Demographics of Major Nonfiction Book Prizes: The Why Am I Not Surprised? Edition

 

Suppose you wanted to win a nonfiction book prize, not the attractive but obscure medal awarded by your local Rotary Club but something more illustrious. A Pulitzer, let’s say. And let’s also say you’ve already written a pretty good book, even a great one. What else might you do to improve your odds?

First, you could relocate to that stretch of the East Coast between Washington, D.C., and Boston, Massachusetts. If possible, you’ll hang your hat in one of the regional metropolises, extra points for New York City, likewise for landing a job at a prominent newspaper or magazine, though if your leanings are more academic, similar advantages can be gained by joining the faculty of an Ivy League college. After that, things get tricky. For example, it’ll help, a lot, if you’re a white American, though I suspect you need to be born that way. Similarly, if you have a superfluous X chromosome, you’ll want to exchange it for a Y, or at least display the expected phenotypic traits. These are not uncomplicated strategies, though neither is writing a great book.

This is the opening of Josh McCall’s excellent (and eye-opening, and outrage-confirming) essay “This Guy Is the Next Pulitzer Winner…And We Don’t Even Know His Name!”  McCall’s findings are hard to dispute, seeing as how they’re supported by statistics.  Isn’t it amazing what you can do with statistics?

Of course, prize juries do not pluck winners and finalists from the literary wilds simply because a writer happens to be white or male or occupy a rent-controlled walk-up in the East Village. And yet there is something about these characteristics that radically affect one’s odds of being plucked, at least for the awards we examined: the Pulitzer Prize for General Nonfiction, the National Book Award (NBA) for Nonfiction, and the National Book Critics Circle Award (NBCC) for General Nonfiction. […] What we found was grim, unsurprising and conclusive. For the past 20 years, more than three-quarters of Pulitzer Prize finalists and winners (the category is nonfiction throughout) called the East Coast home, 80 percent were male, 95 percent were white, and a whopping 57 percent scored the hat trick. In contrast, according to the most recent census, only 19 percent of Americans live in what we’re calling the East Coast region, just over half are female, and 64 percent self-identify as non-Hispanic white.

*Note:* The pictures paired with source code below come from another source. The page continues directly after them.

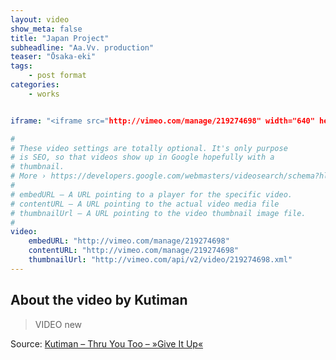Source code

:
 ```yaml
---
layout: video
show_meta: false
title: "Japan Project"
subheadline: "Aa.Vv. production"
teaser: "Ōsaka-eki"
tags:
    - post format
categories:
    - works


iframe: "<iframe src="http://vimeo.com/manage/219274698" width="640" height="360" frameborder="0" webkitallowfullscreen mozallowfullscreen allowfullscreen></iframe>"

#
# These video settings are totally optional. It's only purpose
# is SEO, so that videos show up in Google hopefully with a 
# thumbnail.
# More › https://developers.google.com/webmasters/videosearch/schema?hl=en&rd=1
#
# embedURL – A URL pointing to a player for the specific video.
# contentURL – A URL pointing to the actual video media file
# thumbnailUrl – A URL pointing to the video thumbnail image file.
#
video:
    embedURL: "http://vimeo.com/manage/219274698"
    contentURL: "http://vimeo.com/manage/219274698"
    thumbnailUrl: "http://vimeo.com/api/v2/video/219274698.xml"
---
```

<!--more-->

## About the video by Kutiman

> VIDEO new



Source: [Kutiman – Thru You Too – »Give It Up«](https://www.youtube.com/watch?v=WoHxoz_0ykI)








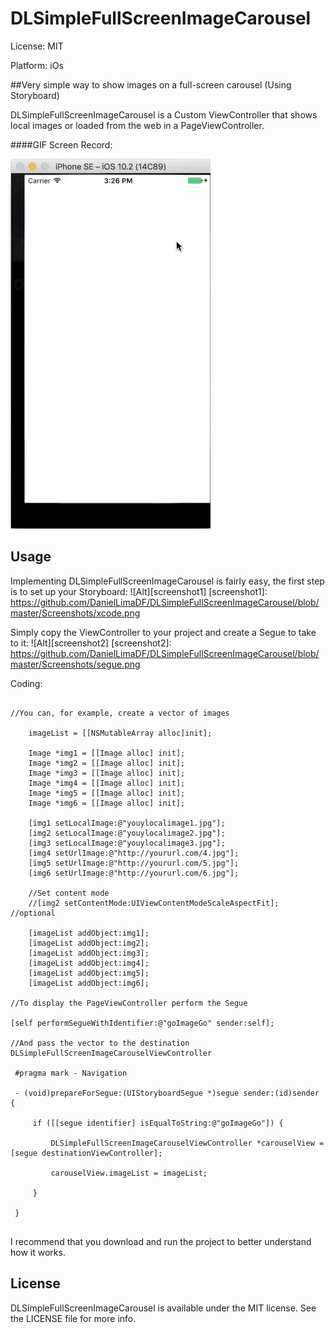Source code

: # DLSimpleFullScreenImageCarousel

License: MIT

Platform: iOs

##Very simple way to show images on a full-screen carousel (Using Storyboard)

DLSimpleFullScreenImageCarousel is a Custom ViewController that shows local images or loaded from the web in a PageViewController.

####GIF Screen Record:

![GIF](https://github.com/DanielLimaDF/DLSimpleFullScreenImageCarousel/blob/master/Screenshots/capture.gif)

## Usage

Implementing DLSimpleFullScreenImageCarousel is fairly easy, the first step is to set up your Storyboard:
![Alt][screenshot1]
[screenshot1]: https://github.com/DanielLimaDF/DLSimpleFullScreenImageCarousel/blob/master/Screenshots/xcode.png

Simply copy the ViewController to your project and create a Segue to take to it:
![Alt][screenshot2]
[screenshot2]: https://github.com/DanielLimaDF/DLSimpleFullScreenImageCarousel/blob/master/Screenshots/segue.png

Coding:

```obj-c

//You can, for example, create a vector of images

	imageList = [[NSMutableArray alloc]init];
    
    Image *img1 = [[Image alloc] init];
    Image *img2 = [[Image alloc] init];
    Image *img3 = [[Image alloc] init];
    Image *img4 = [[Image alloc] init];
    Image *img5 = [[Image alloc] init];
    Image *img6 = [[Image alloc] init];
    
    [img1 setLocalImage:@"youylocalimage1.jpg"];
    [img2 setLocalImage:@"youylocalimage2.jpg"];
    [img3 setLocalImage:@"youylocalimage3.jpg"];
    [img4 setUrlImage:@"http://yoururl.com/4.jpg"];
    [img5 setUrlImage:@"http://yoururl.com/5.jpg"];
    [img6 setUrlImage:@"http://yoururl.com/6.jpg"];
    
    //Set content mode
    //[img2 setContentMode:UIViewContentModeScaleAspectFit]; //optional
    
    [imageList addObject:img1];
    [imageList addObject:img2];
    [imageList addObject:img3];
    [imageList addObject:img4];
    [imageList addObject:img5];
    [imageList addObject:img6];

//To display the PageViewController perform the Segue

[self performSegueWithIdentifier:@"goImageGo" sender:self];

//And pass the vector to the destination DLSimpleFullScreenImageCarouselViewController

 #pragma mark - Navigation

 - (void)prepareForSegue:(UIStoryboardSegue *)segue sender:(id)sender {
     
     if ([[segue identifier] isEqualToString:@"goImageGo"]) {
         
         DLSimpleFullScreenImageCarouselViewController *carouselView = [segue destinationViewController];
         
         carouselView.imageList = imageList;
         
     }
     
 }


```

I recommend that you download and run the project to better understand how it works.

## License

DLSimpleFullScreenImageCarousel is available under the MIT license. See the LICENSE file for more info.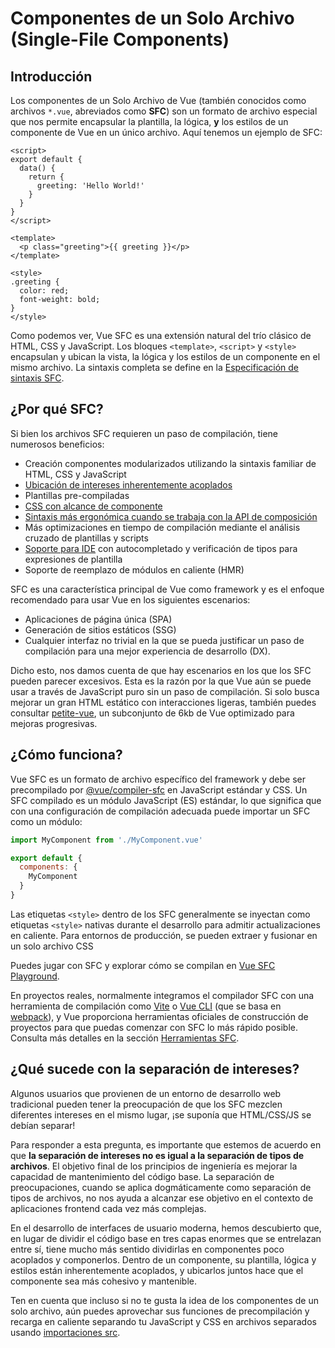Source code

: # Componentes de un Solo Archivo (Single-File Components)

## Introducción

Los componentes de un Solo Archivo de Vue (también conocidos como archivos `*.vue`, abreviados como **SFC**) son un formato de archivo especial que nos permite encapsular la plantilla, la lógica, **y** los estilos de un componente de Vue en un único archivo. Aquí tenemos un ejemplo de SFC:

```vue
<script>
export default {
  data() {
    return {
      greeting: 'Hello World!'
    }
  }
}
</script>

<template>
  <p class="greeting">{{ greeting }}</p>
</template>

<style>
.greeting {
  color: red;
  font-weight: bold;
}
</style>
```

Como podemos ver, Vue SFC es una extensión natural del trío clásico de HTML, CSS y JavaScript. Los bloques `<template>`, `<script>` y `<style>` encapsulan y ubican la vista, la lógica y los estilos de un componente en el mismo archivo. La sintaxis completa se define en la [Especificación de sintaxis SFC](/api/sfc-spec).

## ¿Por qué SFC?

Si bien los archivos SFC requieren un paso de compilación, tiene numerosos beneficios:

- Creación componentes modularizados utilizando la sintaxis familiar de HTML, CSS y JavaScript
- [Ubicación de intereses inherentemente acoplados](#que-sucede-con-la-separacion-de-intereses)
- Plantillas pre-compiladas
- [CSS con alcance de componente](/api/sfc-css-features)
- [Sintaxis más ergonómica cuando se trabaja con la API de composición](/api/sfc-script-setup)
- Más optimizaciones en tiempo de compilación mediante el análisis cruzado de plantillas y scripts
- [Soporte para IDE](/guide/scaling-up/tooling.html#ide-support) con autocompletado y verificación de tipos para expresiones de plantilla
- Soporte de reemplazo de módulos en caliente (HMR)

SFC es una característica principal de Vue como framework y es el enfoque recomendado para usar Vue en los siguientes escenarios:

- Aplicaciones de página única (SPA)
- Generación de sitios estáticos (SSG)
- Cualquier interfaz no trivial en la que se pueda justificar un paso de compilación para una mejor experiencia de desarrollo (DX).

Dicho esto, nos damos cuenta de que hay escenarios en los que los SFC pueden parecer excesivos. Esta es la razón por la que Vue aún se puede usar a través de JavaScript puro sin un paso de compilación. Si solo busca mejorar un gran HTML estático con interacciones ligeras, también puedes consultar [petite-vue](https://github.com/vuejs/petite-vue), un subconjunto de 6kb de Vue optimizado para mejoras progresivas.

## ¿Cómo funciona?

Vue SFC es un formato de archivo específico del framework y debe ser precompilado por [@vue/compiler-sfc](https://github.com/vuejs/core/tree/main/packages/compiler-sfc) en JavaScript estándar y CSS. Un SFC compilado es un módulo JavaScript (ES) estándar, lo que significa que con una configuración de compilación adecuada puede importar un SFC como un módulo:

```js
import MyComponent from './MyComponent.vue'

export default {
  components: {
    MyComponent
  }
}
```

Las etiquetas `<style>` dentro de los SFC generalmente se inyectan como etiquetas `<style>` nativas durante el desarrollo para admitir actualizaciones en caliente. Para entornos de producción, se pueden extraer y fusionar en un solo archivo CSS

Puedes jugar con SFC y explorar cómo se compilan en [Vue SFC Playground](https://sfc.vuejs.org/).

En proyectos reales, normalmente integramos el compilador SFC con una herramienta de compilación como [Vite](https://vitejs.dev/) o [Vue CLI](http://cli.vuejs.org/) (que se basa en [webpack](https://webpack.js.org/)), y Vue proporciona herramientas oficiales de construcción de proyectos para que puedas comenzar con SFC lo más rápido posible. Consulta más detalles en la sección [Herramientas SFC](/guide/scaling-up/tooling).

## ¿Qué sucede con la separación de intereses?

Algunos usuarios que provienen de un entorno de desarrollo web tradicional pueden tener la preocupación de que los SFC mezclen diferentes intereses en el mismo lugar, ¡se suponía que HTML/CSS/JS se debían separar!

Para responder a esta pregunta, es importante que estemos de acuerdo en que **la separación de intereses no es igual a la separación de tipos de archivos**. El objetivo final de los principios de ingeniería es mejorar la capacidad de mantenimiento del código base. La separación de preocupaciones, cuando se aplica dogmáticamente como separación de tipos de archivos, no nos ayuda a alcanzar ese objetivo en el contexto de aplicaciones frontend cada vez más complejas.

En el desarrollo de interfaces de usuario moderna, hemos descubierto que, en lugar de dividir el código base en tres capas enormes que se entrelazan entre sí, tiene mucho más sentido dividirlas en componentes poco acoplados y componerlos. Dentro de un componente, su plantilla, lógica y estilos están inherentemente acoplados, y ubicarlos juntos hace que el componente sea más cohesivo y mantenible.

Ten en cuenta que incluso si no te gusta la idea de los componentes de un solo archivo, aún puedes aprovechar sus funciones de precompilación y recarga en caliente separando tu JavaScript y CSS en archivos separados usando [importaciones src](/api/sfc-spec.html#src-imports).
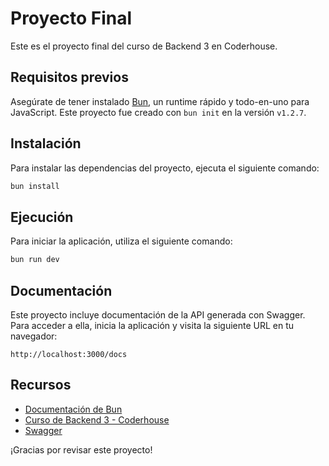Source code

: # Proyecto Final

Este es el proyecto final del curso de Backend 3 en Coderhouse.

## Requisitos previos

Asegúrate de tener instalado [Bun](https://bun.sh), un runtime rápido y todo-en-uno para JavaScript. Este proyecto fue creado con `bun init` en la versión `v1.2.7`.

## Instalación

Para instalar las dependencias del proyecto, ejecuta el siguiente comando:

```bash
bun install
```

## Ejecución

Para iniciar la aplicación, utiliza el siguiente comando:

```bash
bun run dev
```

## Documentación

Este proyecto incluye documentación de la API generada con Swagger. Para acceder a ella, inicia la aplicación y visita la siguiente URL en tu navegador:

```
http://localhost:3000/docs
```

## Recursos

- [Documentación de Bun](https://bun.sh/docs)
- [Curso de Backend 3 - Coderhouse](https://www.coderhouse.com)
- [Swagger](https://swagger.io)

¡Gracias por revisar este proyecto!

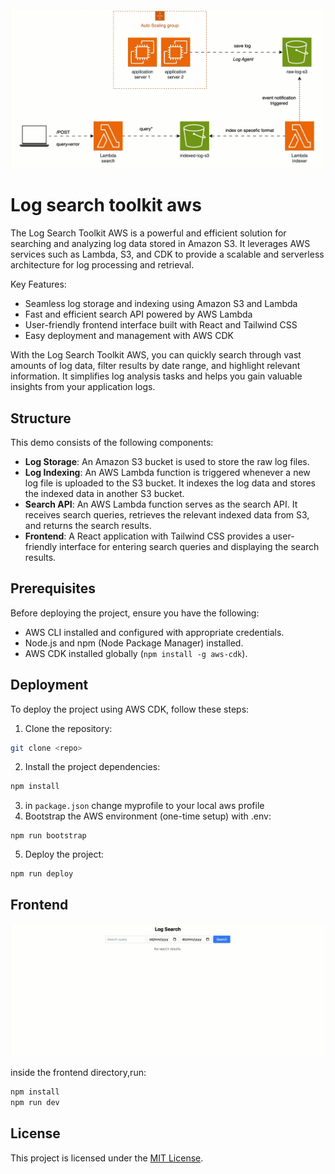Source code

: 
<img src="./screenshot.gif"/>

# Log search toolkit aws

The Log Search Toolkit AWS is a powerful and efficient solution for searching and analyzing log data stored in Amazon S3. It leverages AWS services such as Lambda, S3, and CDK to provide a scalable and serverless architecture for log processing and retrieval.

Key Features:
- Seamless log storage and indexing using Amazon S3 and Lambda
- Fast and efficient search API powered by AWS Lambda
- User-friendly frontend interface built with React and Tailwind CSS
- Easy deployment and management with AWS CDK

With the Log Search Toolkit AWS, you can quickly search through vast amounts of log data, filter results by date range, and highlight relevant information. It simplifies log analysis tasks and helps you gain valuable insights from your application logs.

## Structure

This demo consists of the following components:

- **Log Storage**: An Amazon S3 bucket is used to store the raw log files.
- **Log Indexing**: An AWS Lambda function is triggered whenever a new log file is uploaded to the S3 bucket. It indexes the log data and stores the indexed data in another S3 bucket.
- **Search API**: An AWS Lambda function serves as the search API. It receives search queries, retrieves the relevant indexed data from S3, and returns the search results.
- **Frontend**: A React application with Tailwind CSS provides a user-friendly interface for entering search queries and displaying the search results.

## Prerequisites

Before deploying the project, ensure you have the following:

- AWS CLI installed and configured with appropriate credentials.
- Node.js and npm (Node Package Manager) installed.
- AWS CDK installed globally (`npm install -g aws-cdk`).

## Deployment

To deploy the project using AWS CDK, follow these steps:

1. Clone the repository:
```sh
git clone <repo>
```
2. Install the project dependencies:
```sh
npm install
```
3. in ```package.json``` change myprofile to your local aws profile
4. Bootstrap the AWS environment (one-time setup) with .env:
```
npm run bootstrap
```
5. Deploy the project:
```
npm run deploy
```
## Frontend

<img src="./search.gif" />

inside the frontend directory,run:
```sh
npm install
npm run dev
```


## License

This project is licensed under the [MIT License](LICENSE).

Grim indeed.  I’ve always thought literary awards were a lot of trumped-up bullshit, but I also thought that was simply Writer Me grousing about the fact that I’ve Never Won a Literary Award.  Not even a little one.  I’ve long thought that the Literary Fairy suspiciously grants fame and accolades to the writers of New York City.  I mean, even in this article by Katie Roiphe , the best literary “outsider” Roiphe can think of is a woman with a white-sounding name (Carla Krauss) working in a coffee shop in Brooklyn.  It’s like Roiphe can’t imagine any writer in the world living outside of the greater New York area.  But according to McCall, the entire Northeast Corridor gives you a point in your favor.  Who’d a thunk it?

For me, this bit of the article is most damning:

On the other hand, the Pulitzer has never, not once, given its prize for general nonfiction to an African-American, and during the 20-year period we examined, it did not even name one as a finalist.

Holy crap, that’s depressing.  I know this has been said many times in a thousand different contexts, but come on, literary prize boards: it’s the year 2014.  Twenty years ago was 1994.  The Great PC Movement began in the 1990s.  I remember.  I was there.  So in all that time, while we college students and assorted young’uns were fretting over language and identity and what ought to be included in college lit syllabi, you couldn’t find ANY African-American nonfiction writers to elevate to fame and fortune?

This is the bait-and-switch game of cultural power.  When under-represented and/or oppressed voices in a society suddenly gain a little bit of a platform, debate starts raging about micro-issues, like terminology and college courses, so that the people in power can pay lip service to “diversity” while not actually changing their well-established practices.

All the more reason for authors to ignore the award system and strive to be read…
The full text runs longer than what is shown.